Every line of the material has to be retyped exactly.

- Exercise input -
____________________
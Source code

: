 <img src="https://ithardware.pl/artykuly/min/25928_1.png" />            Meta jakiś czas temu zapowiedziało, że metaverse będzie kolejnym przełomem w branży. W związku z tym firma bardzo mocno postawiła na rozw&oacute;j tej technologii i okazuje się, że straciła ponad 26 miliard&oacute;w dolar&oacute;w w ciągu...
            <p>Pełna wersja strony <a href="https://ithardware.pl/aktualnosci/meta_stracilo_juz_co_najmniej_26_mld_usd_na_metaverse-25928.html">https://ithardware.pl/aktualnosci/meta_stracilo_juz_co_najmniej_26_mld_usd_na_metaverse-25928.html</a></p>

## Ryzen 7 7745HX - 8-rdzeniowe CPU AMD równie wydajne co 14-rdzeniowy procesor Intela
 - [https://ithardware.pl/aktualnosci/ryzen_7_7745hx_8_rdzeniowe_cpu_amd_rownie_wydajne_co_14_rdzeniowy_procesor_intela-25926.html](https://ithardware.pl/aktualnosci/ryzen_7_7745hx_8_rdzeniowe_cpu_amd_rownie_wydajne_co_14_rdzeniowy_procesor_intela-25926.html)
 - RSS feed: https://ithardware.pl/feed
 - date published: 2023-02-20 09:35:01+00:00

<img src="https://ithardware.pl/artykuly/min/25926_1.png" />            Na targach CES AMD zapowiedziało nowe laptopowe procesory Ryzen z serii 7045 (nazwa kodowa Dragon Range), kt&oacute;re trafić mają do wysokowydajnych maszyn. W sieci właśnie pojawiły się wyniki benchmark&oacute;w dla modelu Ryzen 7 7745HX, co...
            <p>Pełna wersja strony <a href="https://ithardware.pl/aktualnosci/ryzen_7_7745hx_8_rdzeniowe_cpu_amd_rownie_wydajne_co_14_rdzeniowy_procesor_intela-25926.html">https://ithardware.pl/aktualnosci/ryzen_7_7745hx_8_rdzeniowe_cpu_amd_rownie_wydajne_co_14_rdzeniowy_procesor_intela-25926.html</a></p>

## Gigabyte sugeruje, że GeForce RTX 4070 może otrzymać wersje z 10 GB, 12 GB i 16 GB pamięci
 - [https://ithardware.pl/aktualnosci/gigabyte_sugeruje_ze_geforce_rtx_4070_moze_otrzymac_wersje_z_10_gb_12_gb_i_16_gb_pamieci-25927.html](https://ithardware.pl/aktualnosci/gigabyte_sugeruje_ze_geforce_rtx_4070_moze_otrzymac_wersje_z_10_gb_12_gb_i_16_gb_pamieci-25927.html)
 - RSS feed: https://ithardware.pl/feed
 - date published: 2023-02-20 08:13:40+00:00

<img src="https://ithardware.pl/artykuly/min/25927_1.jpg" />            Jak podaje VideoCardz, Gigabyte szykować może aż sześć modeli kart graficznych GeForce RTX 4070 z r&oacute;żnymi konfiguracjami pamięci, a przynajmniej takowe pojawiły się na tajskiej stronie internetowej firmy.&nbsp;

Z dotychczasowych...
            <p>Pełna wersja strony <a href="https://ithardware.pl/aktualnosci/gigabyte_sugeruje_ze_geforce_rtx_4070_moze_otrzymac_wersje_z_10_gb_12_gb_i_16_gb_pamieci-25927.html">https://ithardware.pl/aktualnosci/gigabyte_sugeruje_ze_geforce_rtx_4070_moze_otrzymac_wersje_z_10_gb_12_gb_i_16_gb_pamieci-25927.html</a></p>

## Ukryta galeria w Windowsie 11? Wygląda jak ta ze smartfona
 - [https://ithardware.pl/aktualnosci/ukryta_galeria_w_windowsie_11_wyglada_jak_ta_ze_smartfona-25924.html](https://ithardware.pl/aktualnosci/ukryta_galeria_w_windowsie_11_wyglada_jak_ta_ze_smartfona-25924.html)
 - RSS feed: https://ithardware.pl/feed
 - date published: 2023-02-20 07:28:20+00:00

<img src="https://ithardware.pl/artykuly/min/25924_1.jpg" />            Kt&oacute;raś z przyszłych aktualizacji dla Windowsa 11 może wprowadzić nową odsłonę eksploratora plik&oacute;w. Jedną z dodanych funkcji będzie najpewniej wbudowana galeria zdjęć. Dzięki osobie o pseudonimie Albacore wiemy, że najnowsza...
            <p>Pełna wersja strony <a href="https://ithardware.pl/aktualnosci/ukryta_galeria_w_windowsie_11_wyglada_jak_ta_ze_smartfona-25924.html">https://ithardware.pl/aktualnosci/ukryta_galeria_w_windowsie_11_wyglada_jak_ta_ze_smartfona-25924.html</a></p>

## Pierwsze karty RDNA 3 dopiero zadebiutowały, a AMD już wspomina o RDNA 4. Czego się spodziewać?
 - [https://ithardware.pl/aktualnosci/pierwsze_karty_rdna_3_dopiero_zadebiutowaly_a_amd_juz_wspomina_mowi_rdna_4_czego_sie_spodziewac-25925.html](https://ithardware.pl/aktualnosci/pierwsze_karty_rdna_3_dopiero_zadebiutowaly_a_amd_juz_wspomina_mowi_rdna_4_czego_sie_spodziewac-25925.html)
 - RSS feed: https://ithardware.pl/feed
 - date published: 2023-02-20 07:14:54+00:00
____________________
- Exercise answer -
Source code

: <img src="https://ithardware.pl/artykuly/min/25928_1.png" />            Meta jakiś czas temu zapowiedziało, że metaverse będzie kolejnym przełomem w branży. W związku z tym firma bardzo mocno postawiła na rozw&oacute;j tej technologii i okazuje się, że straciła ponad 26 miliard&oacute;w dolar&oacute;w w ciągu...
            <p>Pełna wersja strony <a href="https://ithardware.pl/aktualnosci/meta_stracilo_juz_co_najmniej_26_mld_usd_na_metaverse-25928.html">https://ithardware.pl/aktualnosci/meta_stracilo_juz_co_najmniej_26_mld_usd_na_metaverse-25928.html</a></p>

## Ryzen 7 7745HX - 8-rdzeniowe CPU AMD równie wydajne co 14-rdzeniowy procesor Intela
 - [https://ithardware.pl/aktualnosci/ryzen_7_7745hx_8_rdzeniowe_cpu_amd_rownie_wydajne_co_14_rdzeniowy_procesor_intela-25926.html](https://ithardware.pl/aktualnosci/ryzen_7_7745hx_8_rdzeniowe_cpu_amd_rownie_wydajne_co_14_rdzeniowy_procesor_intela-25926.html)
 - RSS feed: https://ithardware.pl/feed
 - date published: 2023-02-20 09:35:01+00:00

<img src="https://ithardware.pl/artykuly/min/25926_1.png" />            Na targach CES AMD zapowiedziało nowe laptopowe procesory Ryzen z serii 7045 (nazwa kodowa Dragon Range), kt&oacute;re trafić mają do wysokowydajnych maszyn. W sieci właśnie pojawiły się wyniki benchmark&oacute;w dla modelu Ryzen 7 7745HX, co...
            <p>Pełna wersja strony <a href="https://ithardware.pl/aktualnosci/ryzen_7_7745hx_8_rdzeniowe_cpu_amd_rownie_wydajne_co_14_rdzeniowy_procesor_intela-25926.html">https://ithardware.pl/aktualnosci/ryzen_7_7745hx_8_rdzeniowe_cpu_amd_rownie_wydajne_co_14_rdzeniowy_procesor_intela-25926.html</a></p>

## Gigabyte sugeruje, że GeForce RTX 4070 może otrzymać wersje z 10 GB, 12 GB i 16 GB pamięci
 - [https://ithardware.pl/aktualnosci/gigabyte_sugeruje_ze_geforce_rtx_4070_moze_otrzymac_wersje_z_10_gb_12_gb_i_16_gb_pamieci-25927.html](https://ithardware.pl/aktualnosci/gigabyte_sugeruje_ze_geforce_rtx_4070_moze_otrzymac_wersje_z_10_gb_12_gb_i_16_gb_pamieci-25927.html)
 - RSS feed: https://ithardware.pl/feed
 - date published: 2023-02-20 08:13:40+00:00

<img src="https://ithardware.pl/artykuly/min/25927_1.jpg" />            Jak podaje VideoCardz, Gigabyte szykować może aż sześć modeli kart graficznych GeForce RTX 4070 z r&oacute;żnymi konfiguracjami pamięci, a przynajmniej takowe pojawiły się na tajskiej stronie internetowej firmy.&nbsp;

Z dotychczasowych...
            <p>Pełna wersja strony <a href="https://ithardware.pl/aktualnosci/gigabyte_sugeruje_ze_geforce_rtx_4070_moze_otrzymac_wersje_z_10_gb_12_gb_i_16_gb_pamieci-25927.html">https://ithardware.pl/aktualnosci/gigabyte_sugeruje_ze_geforce_rtx_4070_moze_otrzymac_wersje_z_10_gb_12_gb_i_16_gb_pamieci-25927.html</a></p>

## Ukryta galeria w Windowsie 11? Wygląda jak ta ze smartfona
 - [https://ithardware.pl/aktualnosci/ukryta_galeria_w_windowsie_11_wyglada_jak_ta_ze_smartfona-25924.html](https://ithardware.pl/aktualnosci/ukryta_galeria_w_windowsie_11_wyglada_jak_ta_ze_smartfona-25924.html)
 - RSS feed: https://ithardware.pl/feed
 - date published: 2023-02-20 07:28:20+00:00

<img src="https://ithardware.pl/artykuly/min/25924_1.jpg" />            Kt&oacute;raś z przyszłych aktualizacji dla Windowsa 11 może wprowadzić nową odsłonę eksploratora plik&oacute;w. Jedną z dodanych funkcji będzie najpewniej wbudowana galeria zdjęć. Dzięki osobie o pseudonimie Albacore wiemy, że najnowsza...
            <p>Pełna wersja strony <a href="https://ithardware.pl/aktualnosci/ukryta_galeria_w_windowsie_11_wyglada_jak_ta_ze_smartfona-25924.html">https://ithardware.pl/aktualnosci/ukryta_galeria_w_windowsie_11_wyglada_jak_ta_ze_smartfona-25924.html</a></p>

## Pierwsze karty RDNA 3 dopiero zadebiutowały, a AMD już wspomina o RDNA 4. Czego się spodziewać?
 - [https://ithardware.pl/aktualnosci/pierwsze_karty_rdna_3_dopiero_zadebiutowaly_a_amd_juz_wspomina_mowi_rdna_4_czego_sie_spodziewac-25925.html](https://ithardware.pl/aktualnosci/pierwsze_karty_rdna_3_dopiero_zadebiutowaly_a_amd_juz_wspomina_mowi_rdna_4_czego_sie_spodziewac-25925.html)
 - RSS feed: https://ithardware.pl/feed
 - date published: 2023-02-20 07:14:54+00:00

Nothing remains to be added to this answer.